### Task to complete
From the entries below, please output exactly the lines starting at the one containing "- list sessions" and ending at the one containing "- kill window", both included.

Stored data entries
******************************
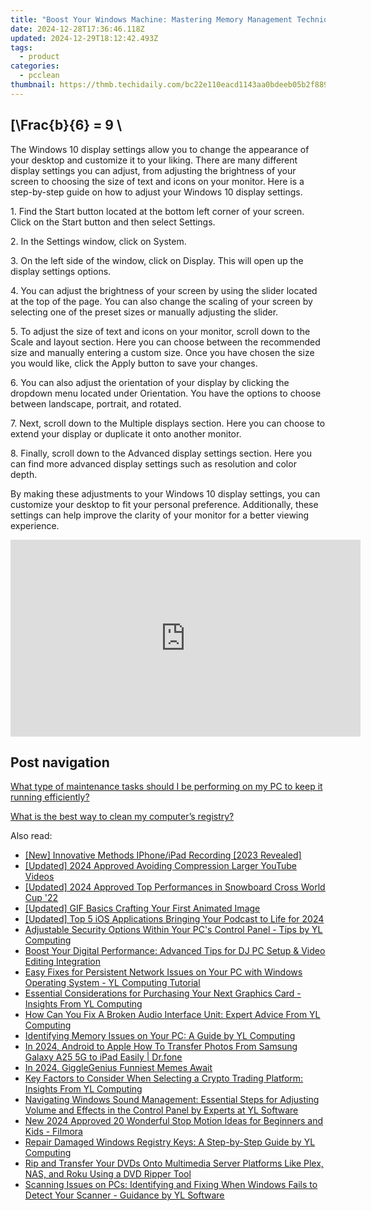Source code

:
 ```yaml
---
title: "Boost Your Windows Machine: Mastering Memory Management Techniques at YL Software"
date: 2024-12-28T17:36:46.118Z
updated: 2024-12-29T18:12:42.493Z
tags:
  - product
categories:
  - pcclean
thumbnail: https://thmb.techidaily.com/bc22e110eacd1143aa0bdeeb05b2f88960a893ae5ff7866bf9fbfc4c2eddab7b.jpg
---
```


## \[\Frac{b}{6} = 9 \

The Windows 10 display settings allow you to change the appearance of your desktop and customize it to your liking. There are many different display settings you can adjust, from adjusting the brightness of your screen to choosing the size of text and icons on your monitor. Here is a step-by-step guide on how to adjust your Windows 10 display settings. 

1\. Find the Start button located at the bottom left corner of your screen. Click on the Start button and then select Settings.

2\. In the Settings window, click on System.

3\. On the left side of the window, click on Display. This will open up the display settings options. 

4\. You can adjust the brightness of your screen by using the slider located at the top of the page. You can also change the scaling of your screen by selecting one of the preset sizes or manually adjusting the slider.

5\. To adjust the size of text and icons on your monitor, scroll down to the Scale and layout section. Here you can choose between the recommended size and manually entering a custom size. Once you have chosen the size you would like, click the Apply button to save your changes.

6\. You can also adjust the orientation of your display by clicking the dropdown menu located under Orientation. You have the options to choose between landscape, portrait, and rotated.

7\. Next, scroll down to the Multiple displays section. Here you can choose to extend your display or duplicate it onto another monitor.

8\. Finally, scroll down to the Advanced display settings section. Here you can find more advanced display settings such as resolution and color depth. 

By making these adjustments to your Windows 10 display settings, you can customize your desktop to fit your personal preference. Additionally, these settings can help improve the clarity of your monitor for a better viewing experience.

<!-- affiliate ads begin -->
<iframe width="560" height="315" src="https://www.youtube.com/embed/eMEJvwMM0vk?si=EQF_jo_4u9v5iJ_C" title="YouTube video player" frameborder="0" allow="accelerometer; autoplay; clipboard-write; encrypted-media; gyroscope; picture-in-picture; web-share" referrerpolicy="strict-origin-when-cross-origin" allowfullscreen></iframe>
<!-- affiliate ads end -->

## Post navigation

[What type of maintenance tasks should I be performing on my PC to keep it running efficiently?](https://tools.techidaily.com/pcclean/products/)

[What is the best way to clean my computer’s registry?](https://tools.techidaily.com/pcclean/products/)

<ins class="adsbygoogle"
     style="display:block"
     data-ad-format="autorelaxed"
     data-ad-client="ca-pub-7571918770474297"
     data-ad-slot="1223367746"></ins>

<ins class="adsbygoogle"
     style="display:block"
     data-ad-client="ca-pub-7571918770474297"
     data-ad-slot="8358498916"
     data-ad-format="auto"
     data-full-width-responsive="true"></ins>

<span class="atpl-alsoreadstyle">Also read:</span>
<div><ul>
<li><a href="https://on-screen-recording.techidaily.com/new-innovative-methods-iphoneipad-recording-2023-revealed/"><u>[New] Innovative Methods IPhone/iPad Recording [2023 Revealed]</u></a></li>
<li><a href="https://article-files.techidaily.com/updated-2024-approved-avoiding-compression-larger-youtube-videos/"><u>[Updated] 2024 Approved Avoiding Compression Larger YouTube Videos</u></a></li>
<li><a href="https://fox-blue.techidaily.com/updated-2024-approved-top-performances-in-snowboard-cross-world-cup-22/"><u>[Updated] 2024 Approved Top Performances in Snowboard Cross World Cup '22</u></a></li>
<li><a href="https://fox-glue.techidaily.com/updated-gif-basics-crafting-your-first-animated-image/"><u>[Updated] GIF Basics Crafting Your First Animated Image</u></a></li>
<li><a href="https://fox-friendly.techidaily.com/updated-top-5-ios-applications-bringing-your-podcast-to-life-for-2024/"><u>[Updated] Top 5 iOS Applications Bringing Your Podcast to Life for 2024</u></a></li>
<li><a href="https://discover-fantastic.techidaily.com/adjustable-security-options-within-your-pcs-control-panel-tips-by-yl-computing/"><u>Adjustable Security Options Within Your PC's Control Panel - Tips by YL Computing</u></a></li>
<li><a href="https://discover-fantastic.techidaily.com/boost-your-digital-performance-advanced-tips-for-dj-pc-setup-and-video-editing-integration/"><u>Boost Your Digital Performance: Advanced Tips for DJ PC Setup & Video Editing Integration</u></a></li>
<li><a href="https://discover-deluxe.techidaily.com/easy-fixes-for-persistent-network-issues-on-your-pc-with-windows-operating-system-yl-computing-tutorial/"><u>Easy Fixes for Persistent Network Issues on Your PC with Windows Operating System - YL Computing Tutorial</u></a></li>
<li><a href="https://discover-fantastic.techidaily.com/essential-considerations-for-purchasing-your-next-graphics-card-insights-from-yl-computing/"><u>Essential Considerations for Purchasing Your Next Graphics Card - Insights From YL Computing</u></a></li>
<li><a href="https://discover-fantastic.techidaily.com/how-can-you-fix-a-broken-audio-interface-unit-expert-advice-from-yl-computing/"><u>How Can You Fix A Broken Audio Interface Unit: Expert Advice From YL Computing</u></a></li>
<li><a href="https://discover-fantastic.techidaily.com/identifying-memory-issues-on-your-pc-a-guide-by-yl-computing/"><u>Identifying Memory Issues on Your PC: A Guide by YL Computing</u></a></li>
<li><a href="https://android-transfer.techidaily.com/in-2024-android-to-apple-how-to-transfer-photos-from-samsung-galaxy-a25-5g-to-ipad-easily-drfone-by-drfone-transfer-from-android-transfer-from-android/"><u>In 2024, Android to Apple How To Transfer Photos From Samsung Galaxy A25 5G to iPad Easily | Dr.fone</u></a></li>
<li><a href="https://vp-tips.techidaily.com/in-2024-gigglegenius-funniest-memes-await/"><u>In 2024, GiggleGenius Funniest Memes Await</u></a></li>
<li><a href="https://discover-fantastic.techidaily.com/key-factors-to-consider-when-selecting-a-crypto-trading-platform-insights-from-yl-computing/"><u>Key Factors to Consider When Selecting a Crypto Trading Platform: Insights From YL Computing</u></a></li>
<li><a href="https://discover-fantastic.techidaily.com/navigating-windows-sound-management-essential-steps-for-adjusting-volume-and-effects-in-the-control-panel-by-experts-at-yl-software/"><u>Navigating Windows Sound Management: Essential Steps for Adjusting Volume and Effects in the Control Panel by Experts at YL Software</u></a></li>
<li><a href="https://meme-emoji.techidaily.com/new-2024-approved-20-wonderful-stop-motion-ideas-for-beginners-and-kids-filmora/"><u>New 2024 Approved 20 Wonderful Stop Motion Ideas for Beginners and Kids - Filmora</u></a></li>
<li><a href="https://discover-fantastic.techidaily.com/repair-damaged-windows-registry-keys-a-step-by-step-guide-by-yl-computing/"><u>Repair Damaged Windows Registry Keys: A Step-by-Step Guide by YL Computing</u></a></li>
<li><a href="https://eaxpv-info.techidaily.com/rip-and-transfer-your-dvds-onto-multimedia-server-platforms-like-plex-nas-and-roku-using-a-dvd-ripper-tool/"><u>Rip and Transfer Your DVDs Onto Multimedia Server Platforms Like Plex, NAS, and Roku Using a DVD Ripper Tool</u></a></li>
<li><a href="https://discover-fantastic.techidaily.com/scanning-issues-on-pcs-identifying-and-fixing-when-windows-fails-to-detect-your-scanner-guidance-by-yl-software/"><u>Scanning Issues on PCs: Identifying and Fixing When Windows Fails to Detect Your Scanner - Guidance by YL Software</u></a></li>
</ul></div>

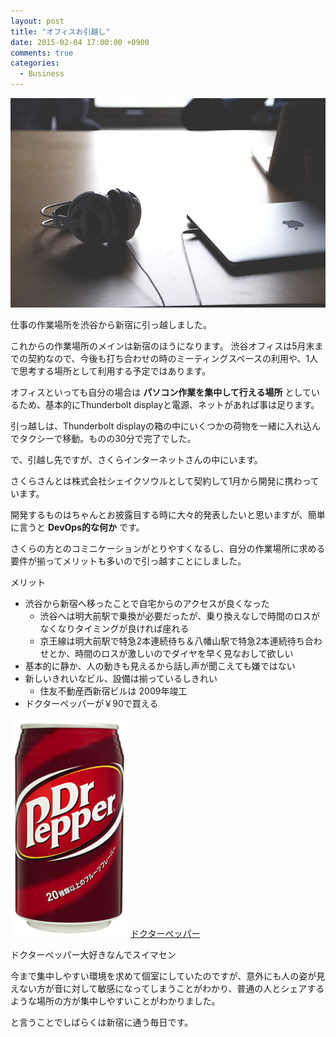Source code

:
 ```yaml
---
layout: post
title: "オフィスお引越し"
date: 2015-02-04 17:00:00 +0900
comments: true
categories: 
  - Business
---
```

![office](/images/2015/02/20150208-movie-office.jpg)

仕事の作業場所を渋谷から新宿に引っ越しました。

これからの作業場所のメインは新宿のほうになります。
渋谷オフィスは5月末までの契約なので、今後も打ち合わせの時のミーティングスペースの利用や、1人で思考する場所として利用する予定ではあります。

オフィスといっても自分の場合は **パソコン作業を集中して行える場所** としているため、基本的にThunderbolt displayと電源、ネットがあれば事は足ります。

引っ越しは、Thunderbolt displayの箱の中にいくつかの荷物を一緒に入れ込んでタクシーで移動。ものの30分で完了でした。

で、引越し先ですが、さくらインターネットさんの中にいます。

さくらさんとは株式会社シェイクソウルとして契約して1月から開発に携わっています。

開発するものはちゃんとお披露目する時に大々的発表したいと思いますが、簡単に言うと **DevOps的な何か** です。

さくらの方とのコミニケーションがとりやすくなるし、自分の作業場所に求める要件が揃ってメリットも多いので引っ越すことにしました。

メリット

* 渋谷から新宿へ移ったことで自宅からのアクセスが良くなった
    * 渋谷へは明大前駅で乗換が必要だったが、乗り換えなしで時間のロスがなくなりタイミングが良ければ座れる
    * 京王線は明大前駅で特急2本連続待ち＆八幡山駅で特急2本連続待ち合わせとか、時間のロスが激しいのでダイヤを早く見なおして欲しい
* 基本的に静か、人の動きも見えるから話し声が聞こえても嫌ではない
* 新しいきれいなビル、設備は揃っているしきれい
    * 住友不動産西新宿ビルは 2009年竣工
* ドクターペッパーが￥90で買える

[![Dr.Pepper](/images/2015/02/dr_pepper.png)][dr-pepper]
[ドクターペッパー][dr-pepper]

[dr-pepper]: http://www.amazon.co.jp/s/?_encoding=UTF8&camp=247&creative=7399&fst=as%3Aoff&keywords=%E3%83%89%E3%82%AF%E3%82%BF%E3%83%BC%E3%83%9A%E3%83%83%E3%83%91%E3%83%BC&linkCode=ur2&qid=1423383467&rh=i%3Aaps%2Ck%3A%E3%83%89%E3%82%AF%E3%82%BF%E3%83%BC%E3%83%9A%E3%83%83%E3%83%91%E3%83%BC%2Cp_89%3ADr%20Pepper(%E3%83%89%E3%82%AF%E3%82%BF%E3%83%BC%E3%83%9A%E3%83%83%E3%83%91%E3%83%BC)&rnid=2321255051&tag=dsea-22

ドクターペッパー大好きなんでスイマセン

今まで集中しやすい環境を求めて個室にしていたのですが、意外にも人の姿が見えない方が音に対して敏感になってしまうことがわかり、普通の人とシェアするような場所の方が集中しやすいことがわかりました。

と言うことでしばらくは新宿に通う毎日です。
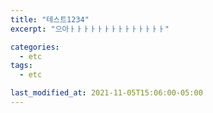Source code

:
 ```yaml
---
title: "테스트1234"
excerpt: "으아ㅏㅏㅏㅏㅏㅏㅏㅏㅏㅏㅏㅏㅏㅏ"

categories:
  - etc
tags:
  - etc

last_modified_at: 2021-11-05T15:06:00-05:00
---
```


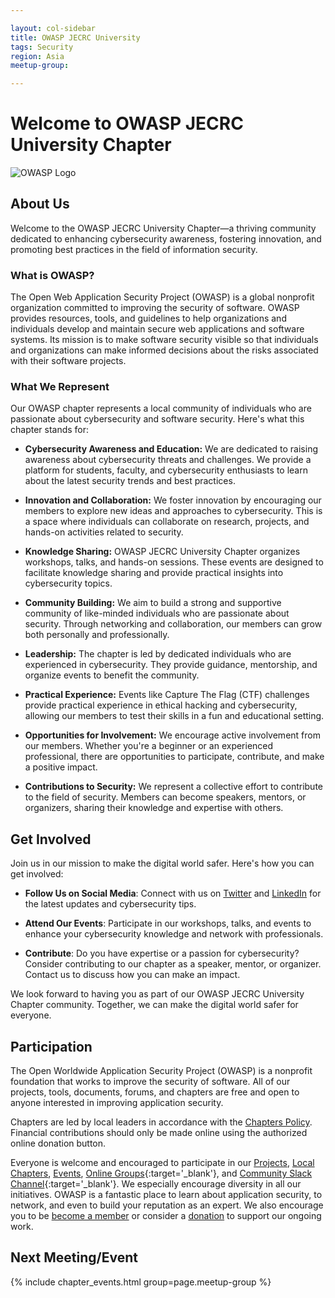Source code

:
 ```yaml
---

layout: col-sidebar
title: OWASP JECRC University
tags: Security
region: Asia
meetup-group:

---
```

# Welcome to OWASP JECRC University Chapter

![OWASP Logo](https://i.imgur.com/029d3MB.png)

## About Us

Welcome to the OWASP JECRC University Chapter—a thriving community dedicated to enhancing cybersecurity awareness, fostering innovation, and promoting best practices in the field of information security.

### What is OWASP?

The Open Web Application Security Project (OWASP) is a global nonprofit organization committed to improving the security of software. OWASP provides resources, tools, and guidelines to help organizations and individuals develop and maintain secure web applications and software systems. Its mission is to make software security visible so that individuals and organizations can make informed decisions about the risks associated with their software projects.

### What We Represent

Our OWASP chapter represents a local community of individuals who are passionate about cybersecurity and software security. Here's what this chapter stands for:

- **Cybersecurity Awareness and Education:** We are dedicated to raising awareness about cybersecurity threats and challenges. We provide a platform for students, faculty, and cybersecurity enthusiasts to learn about the latest security trends and best practices.

- **Innovation and Collaboration:** We foster innovation by encouraging our members to explore new ideas and approaches to cybersecurity. This is a space where individuals can collaborate on research, projects, and hands-on activities related to security.

- **Knowledge Sharing:** OWASP JECRC University Chapter organizes workshops, talks, and hands-on sessions. These events are designed to facilitate knowledge sharing and provide practical insights into cybersecurity topics.

- **Community Building:** We aim to build a strong and supportive community of like-minded individuals who are passionate about security. Through networking and collaboration, our members can grow both personally and professionally.

- **Leadership:** The chapter is led by dedicated individuals who are experienced in cybersecurity. They provide guidance, mentorship, and organize events to benefit the community.

- **Practical Experience:** Events like Capture The Flag (CTF) challenges provide practical experience in ethical hacking and cybersecurity, allowing our members to test their skills in a fun and educational setting.

- **Opportunities for Involvement:** We encourage active involvement from our members. Whether you're a beginner or an experienced professional, there are opportunities to participate, contribute, and make a positive impact.

- **Contributions to Security:** We represent a collective effort to contribute to the field of security. Members can become speakers, mentors, or organizers, sharing their knowledge and expertise with others.

## Get Involved

Join us in our mission to make the digital world safer. Here's how you can get involved:

- **Follow Us on Social Media**: Connect with us on [Twitter](link-to-twitter) and [LinkedIn](link-to-linkedin) for the latest updates and cybersecurity tips.

- **Attend Our Events**: Participate in our workshops, talks, and events to enhance your cybersecurity knowledge and network with professionals.

- **Contribute**: Do you have expertise or a passion for cybersecurity? Consider contributing to our chapter as a speaker, mentor, or organizer. Contact us to discuss how you can make an impact.

We look forward to having you as part of our OWASP JECRC University Chapter community. Together, we can make the digital world safer for everyone.

## Participation
The Open Worldwide Application Security Project (OWASP) is a nonprofit foundation that works to improve the security of software. All of our projects, tools, documents, forums, and chapters are free and open to anyone interested in improving application security. 

Chapters are led by local leaders in accordance with the [Chapters Policy](/www-policy/operational/chapters). Financial contributions should only be made online using the authorized online donation button. 

Everyone is welcome and encouraged to participate in our [Projects](/projects/), [Local Chapters](/chapters/), [Events](/events/), [Online Groups](https://groups.google.com/a/owasp.com/){:target='_blank'}, and [Community Slack Channel](https://owasp.slack.com/){:target='_blank'}. We especially encourage diversity in all our initiatives. OWASP is a fantastic place to learn about application security, to network, and even to build your reputation as an expert. We also encourage you to be [become a member](/membership/) or consider a [donation](/donate/) to support our ongoing work.

Next Meeting/Event
---------------------
{% include chapter_events.html group=page.meetup-group %}
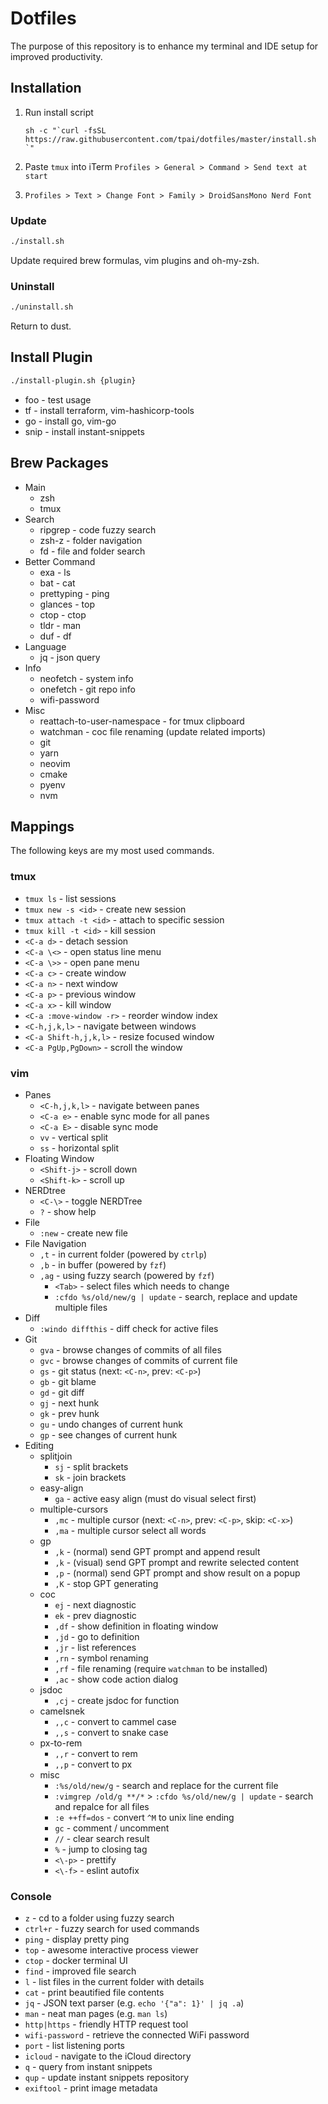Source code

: # Dotfiles

The purpose of this repository is to enhance my terminal and IDE setup for improved productivity.

## Installation

1. Run install script

   ```
   sh -c "`curl -fsSL https://raw.githubusercontent.com/tpai/dotfiles/master/install.sh `"
   ```

2. Paste `tmux` into iTerm `Profiles > General > Command > Send text at start`

3. `Profiles > Text > Change Font > Family > DroidSansMono Nerd Font`

### Update

```sh
./install.sh
```

Update required brew formulas, vim plugins and oh-my-zsh.

### Uninstall

```sh
./uninstall.sh
```

Return to dust.

## Install Plugin

```sh
./install-plugin.sh {plugin}
```

- foo - test usage
- tf - install terraform, vim-hashicorp-tools
- go - install go, vim-go
- snip - install instant-snippets

## Brew Packages

- Main
  - zsh
  - tmux
- Search
  - ripgrep - code fuzzy search
  - zsh-z - folder navigation
  - fd - file and folder search
- Better Command
  - exa - ls
  - bat - cat
  - prettyping - ping
  - glances - top
  - ctop - ctop
  - tldr - man
  - duf - df
- Language
  - jq - json query
- Info
  - neofetch - system info
  - onefetch - git repo info
  - wifi-password
- Misc
  - reattach-to-user-namespace - for tmux clipboard
  - watchman - coc file renaming (update related imports)
  - git
  - yarn
  - neovim
  - cmake
  - pyenv
  - nvm

## Mappings

The following keys are my most used commands.

### tmux

- `tmux ls` - list sessions
- `tmux new -s <id>` - create new session
- `tmux attach -t <id>` - attach to specific session
- `tmux kill -t <id>` - kill session
- `<C-a d>` - detach session
- `<C-a \<>` - open status line menu
- `<C-a \>>` - open pane menu
- `<C-a c>` - create window
- `<C-a n>` - next window
- `<C-a p>` - previous window
- `<C-a x>` - kill window
- `<C-a :move-window -r>` - reorder window index
- `<C-h,j,k,l>` - navigate between windows
- `<C-a Shift-h,j,k,l>` - resize focused window
- `<C-a PgUp,PgDown>` - scroll the window

### vim

- Panes
  - `<C-h,j,k,l>` - navigate between panes
  - `<C-a e>` - enable sync mode for all panes
  - `<C-a E>` - disable sync mode
  - `vv` - vertical split
  - `ss` - horizontal split
- Floating Window
  - `<Shift-j>` - scroll down
  - `<Shift-k>` - scroll up
- NERDtree
  - `<C-\>` - toggle NERDTree
  - `?` - show help
- File
  - `:new` - create new file
- File Navigation
  - `,t` - in current folder (powered by `ctrlp`)
  - `,b` - in buffer (powered by `fzf`)
  - `,ag` - using fuzzy search (powered by `fzf`)
    - `<Tab>` - select files which needs to change
    - `:cfdo %s/old/new/g | update` - search, replace and update multiple files
- Diff
  - `:windo diffthis` - diff check for active files
- Git
  - `gva` - browse changes of commits of all files
  - `gvc` - browse changes of commits of current file
  - `gs` - git status (next: `<C-n>`, prev: `<C-p>`)
  - `gb` - git blame
  - `gd` - git diff
  - `gj` - next hunk
  - `gk` - prev hunk
  - `gu` - undo changes of current hunk
  - `gp` - see changes of current hunk
- Editing
  - splitjoin
      - `sj` - split brackets
      - `sk` - join brackets
  - easy-align
      - `ga` - active easy align (must do visual select first)
  - multiple-cursors
      - `,mc` - multiple cursor (next: `<C-n>`, prev: `<C-p>`, skip: `<C-x>`)
      - `,ma` - multiple cursor select all words
  - gp
      - `,k` - (normal) send GPT prompt and append result
      - `,k` - (visual) send GPT prompt and rewrite selected content
      - `,p` - (normal) send GPT prompt and show result on a popup
      - `,K` - stop GPT generating 
  - coc
      - `ej` - next diagnostic
      - `ek` - prev diagnostic
      - `,df` - show definition in floating window
      - `,jd` - go to definition
      - `,jr` - list references
      - `,rn` - symbol renaming
      - `,rf` - file renaming (require `watchman` to be installed)
      - `,ac` - show code action dialog
  - jsdoc
      - `,cj` - create jsdoc for function
  - camelsnek
      - `,,c` - convert to cammel case
      - `,,s` - convert to snake case
  - px-to-rem
      - `,,r` - convert to rem
      - `,,p` - convert to px
  - misc
      - `:%s/old/new/g` - search and replace for the current file
      - `:vimgrep /old/g **/*` > `:cfdo %s/old/new/g | update` - search and repalce for all files
      - `:e ++ff=dos` - convert `^M` to unix line ending
      - `gc` - comment / uncomment
      - `//` - clear search result
      - `%` - jump to closing tag
      - `<\-p>` - prettify
      - `<\-f>` - eslint autofix

### Console

- `z` - cd to a folder using fuzzy search
- `ctrl+r` - fuzzy search for used commands
- `ping` - display pretty ping
- `top` - awesome interactive process viewer
- `ctop` - docker terminal UI
- `find` - improved file search
- `l` - list files in the current folder with details
- `cat` - print beautified file contents
- `jq` - JSON text parser (e.g. `echo '{"a": 1}' | jq .a`)
- `man` - neat man pages (e.g. `man ls`)
- `http|https` - friendly HTTP request tool
- `wifi-password` - retrieve the connected WiFi password
- `port` - list listening ports
- `icloud` - navigate to the iCloud directory
- `q` - query from instant snippets
- `qup` - update instant snippets repository
- `exiftool` - print image metadata
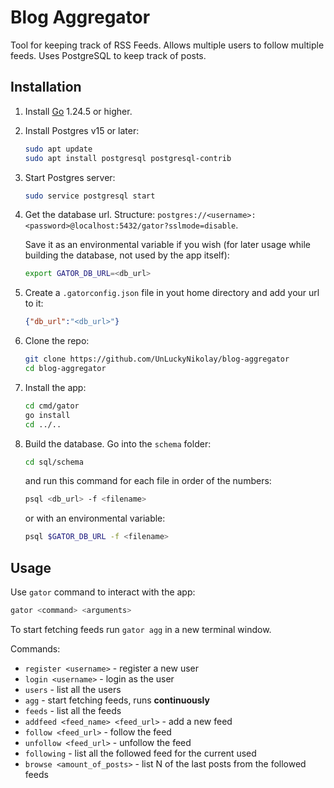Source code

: # Blog Aggregator

Tool for keeping track of RSS Feeds. Allows multiple users to follow multiple feeds. Uses PostgreSQL to keep track of posts.

## Installation

1. Install [Go](https://go.dev/doc/install) 1.24.5 or higher.

2. Install Postgres v15 or later:

    ```bash
    sudo apt update
    sudo apt install postgresql postgresql-contrib
    ```

3. Start Postgres server:

    ```bash
    sudo service postgresql start
    ```

4. Get the database url. Structure: `postgres://<username>:<password>@localhost:5432/gator?sslmode=disable`. 

    Save it as an environmental variable if you wish (for later usage while building the database, not used by the app itself):

    ```bash
    export GATOR_DB_URL=<db_url>
    ```

5. Create a `.gatorconfig.json` file in yout home directory and add your url to it:

    ```json
    {"db_url":"<db_url>"}
    ```

6. Clone the repo:

    ```bash
    git clone https://github.com/UnLuckyNikolay/blog-aggregator
    cd blog-aggregator
    ```

7. Install the app:

    ```bash
    cd cmd/gator
    go install
    cd ../..
    ```

8. Build the database. Go into the `schema` folder:

    ```bash
    cd sql/schema
    ```

    and run this command for each file in order of the numbers:

    ```bash
    psql <db_url> -f <filename>
    ```

    or with an environmental variable:

    ```bash
    psql $GATOR_DB_URL -f <filename>
    ```

## Usage

Use `gator` command to interact with the app:

```bash
gator <command> <arguments>
```

To start fetching feeds run `gator agg` in a new terminal window.

Commands:
* `register <username>` - register a new user
* `login <username>` - login as the user
* `users` - list all the users
* `agg` - start fetching feeds, runs **continuously**
* `feeds` - list all the feeds
* `addfeed <feed_name> <feed_url>` - add a new feed
* `follow <feed_url>` - follow the feed
* `unfollow <feed_url>` - unfollow the feed
* `following` - list all the followed feed for the current used
* `browse <amount_of_posts>` - list N of the last posts from the followed feeds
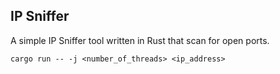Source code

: ## IP Sniffer

A simple IP Sniffer tool written in Rust that scan for open ports.

```
cargo run -- -j <number_of_threads> <ip_address>
```
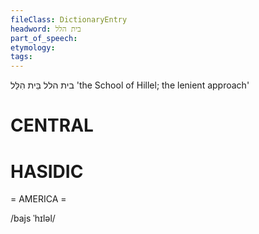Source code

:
```yaml
---
fileClass: DictionaryEntry
headword: בית הלל
part_of_speech: 
etymology: 
tags: 
---
```

בית הלל
בֵּית הִלֵּל 
'the School of Hillel; the lenient approach'

CENTRAL
========

HASIDIC
=======
= AMERICA = 

/bajs ˈhɪləl/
******************************
### Written answer
- `tmux ls` - list sessions
- `tmux new -s <id>` - create new session
- `tmux attach -t <id>` - attach to specific session
- `tmux kill -t <id>` - kill session
- `<C-a d>` - detach session
- `<C-a \<>` - open status line menu
- `<C-a \>>` - open pane menu
- `<C-a c>` - create window
- `<C-a n>` - next window
- `<C-a p>` - previous window
- `<C-a x>` - kill window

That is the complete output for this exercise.